The University of California is phasing out the SAT and ACT. What does this mean for your college admissions strategy?

The University of California is phasing out the SAT and ACT. What does this mean for your college admissions strategy?

We are living in unprecedented times. Between the pandemic and civil unrest, and all the second-order effects of major events, where does that leave students seeking admission to a high-quality university?
The University of California recently decided to phase out the SAT over the next five years and eventually transition to a new form of assessment testing. Some other prestigious universities across America are moving towards “test-optional” admissions.

What are the implications of these events and what is your optimum response?

Let’s consider why these moves are being made. Years before the pandemic, there has already been a national discussion about the role and implications of SAT/ACT requirements for college admissions. Some have argued that they are standardized and, therefore, reduce bias in college admissions. Others have argued that they exacerbate inequities in the education system by favoring families who can afford test-prep services. Even before the pandemic, the latter group – regardless of the truth of their argument – had been gradually winning the debate, and, thus, political pressure was pushing the move away from the SAT/ACT.

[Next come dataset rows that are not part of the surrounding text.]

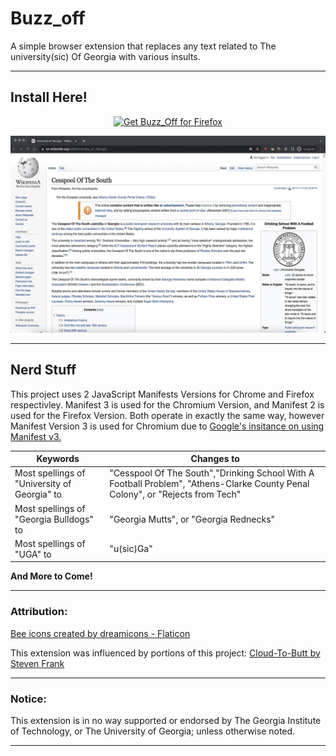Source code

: Buzz_off
==========
A simple browser extension that replaces any text related to The university(sic) Of Georgia with various insults.
***

## Install Here!
<p align="center">
<a href="https://addons.mozilla.org/addon/buzz_off/"><img src="https://user-images.githubusercontent.com/585534/107280546-7b9b2a00-6a26-11eb-8f9f-f95932f4bfec.png" alt="Get Buzz_Off for Firefox"></a>
<!---
Chrome Version in Works!
 <a href="https://chrome.google.com/webstore/detail/ETC"><img src="https://user-images.githubusercontent.com/585534/107280622-91a8ea80-6a26-11eb-8d07-77c548b28665.png" alt="Get Buzz_Off for Chromium"></a>
-->

![](https://github.com/rockenman1234/Buzz_off/blob/main/screenshot.jpeg?raw=true)
***

## Nerd Stuff

This project uses 2 JavaScript Manifests Versions for Chrome and Firefox respectivley. Manifest 3 is used for the Chromium Version, and Manifest 2 is used for the Firefox Version. Both operate in exactly the same way, however Manifest Version 3 is used for Chromium due to <a href="https://www.eff.org/deeplinks/2021/12/googles-manifest-v3-still-hurts-privacy-security-innovation" title="Google-Stuff">Google's insitance on using Manifest v3.</a>

| Keywords | Changes to |
| ------------- | ------------- |
| Most spellings of "University of Georgia" to | "Cesspool Of The South","Drinking School With A Football Problem", "Athens-Clarke County Penal Colony", or "Rejects from Tech" |
| Most spellings of "Georgia Bulldogs" to | "Georgia Mutts", or "Georgia Rednecks" |
| Most spellings of "UGA" to | "u(sic)Ga" |

__And More to Come!__
***

### Attribution:
<a href="https://www.flaticon.com/free-icons/bee" title="bee icons">Bee icons created by dreamicons - Flaticon</a>

This extension was influenced by portions of this project:
<a href="https://github.com/panicsteve/cloud-to-butt/" title="Cloud-To-Butt">Cloud-To-Butt by Steven Frank</a>
***

### Notice:
This extension is in no way supported or endorsed by The Georgia Institute of Technology, or The University of Georgia; unless otherwise noted.
***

Amidst that backdrop, the pandemic created significant logistical difficulties in proctoring, administering and preparing for the SAT/ACT, along with educational disruptions in the lives of many high school students, which would likely create ripple effects in how they performed on the test.

In summary, there are three major reasons driving the current shift away from SAT/ACT in college admissions:

  • Political pressure to move away from SAT/ACT
  • Logistical difficulties in test administration
  • Because of this year’s educational disruptions, the SAT/ACT has a much poorer signal-to-noise ratio than normal

Now that this is happening, what are the implications?

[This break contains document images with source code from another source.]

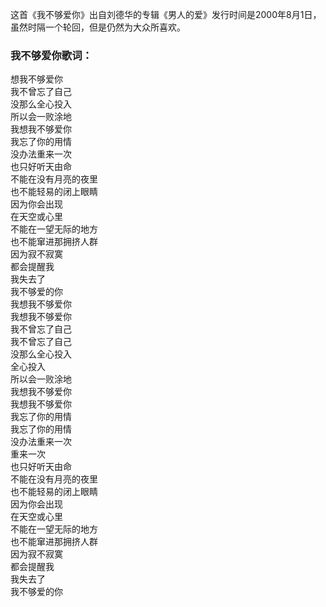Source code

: 

这首《我不够爱你》出自刘德华的专辑《男人的爱》发行时间是2000年8月1日，虽然时隔一个轮回，但是仍然为大众所喜欢。

### 我不够爱你歌词：

想我不够爱你  
我不曾忘了自己  
没那么全心投入  
所以会一败涂地  
我想我不够爱你  
我忘了你的用情  
没办法重来一次  
也只好听天由命  
不能在没有月亮的夜里  
也不能轻易的闭上眼睛  
因为你会出现  
在天空或心里  
不能在一望无际的地方  
也不能窜进那拥挤人群  
因为寂不寂寞  
都会提醒我  
我失去了  
我不够爱的你  
我想我不够爱你  
我想我不够爱你  
我不曾忘了自己  
我不曾忘了自己  
没那么全心投入  
全心投入  
所以会一败涂地  
我想我不够爱你  
我想我不够爱你  
我忘了你的用情  
我忘了你的用情  
没办法重来一次  
重来一次  
也只好听天由命  
不能在没有月亮的夜里  
也不能轻易的闭上眼睛  
因为你会出现  
在天空或心里  
不能在一望无际的地方  
也不能窜进那拥挤人群  
因为寂不寂寞  
都会提醒我  
我失去了  
我不够爱的你

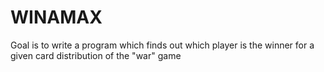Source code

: WINAMAX
=======

Goal is to write a program which finds out which player is the winner for a given card distribution of the "war" game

This definitely does not mean that students should not take the SAT/ACT if they are able to. The test may be optional, but that doesn’t mean it won’t be taken into consideration if submitted. A good test score will still improve your chances of admission, and most certainly can’t hurt. It is simply no longer a requirement for some schools.

How will admissions be decided now, with a test-optional format?

Let’s compare the model from before this change, versus how the model looks going forward. Take a sum total of the factors behind an admissions decision and conceptualize it as your “Admissions Score” – the higher your Admissions Score, the higher your chances of admission.
Perhaps in the past, your admissions score was created like this – similar to how a high school course might have a grading rubric weighing a student’s performance across various categories:
  • 30% SAT/ACT score
  • 50% GPA and academic record
  • 10% essay and application questions
  • 10% extracurriculars
When you remove the SAT/ACT element and fill in the missing 30% by proportionally increasing the other factors, it might look something like this:
  • 71.4% (50 + 21.4) GPA and academic record
  • 14.3% (10 + 4.3 essay and application questions
  • 14.3% (10 + 4.3) extracurriculars
It would be quite an adjustment to adjust your entire college admissions preparation strategy and work plan to accommodate the new formula, especially if you’ve already invested time to study for the SAT and ACT. That being said, it still makes sense for most students to take the SAT/ACT, especially if you were already planning to before the pandemic. If you submit a good score, it will still help your application.
For those who decide not to take the SAT/ACT, their admissions score will draw more heavily from the remaining three factors. Because of this, more emphasis should be placed on improving those other areas. To some degree, GPA and academic record can be used by colleges to extrapolate what SAT/ACT score a student would have gotten, should they have taken the test. At a fundamental level, this shift means that a holistic approach is more important than ever.
It’s time to move to a new theory of college admissions success that is geared less towards earning the highest possible test scores and more towards developing the whole child into a successful, fulfilled human being.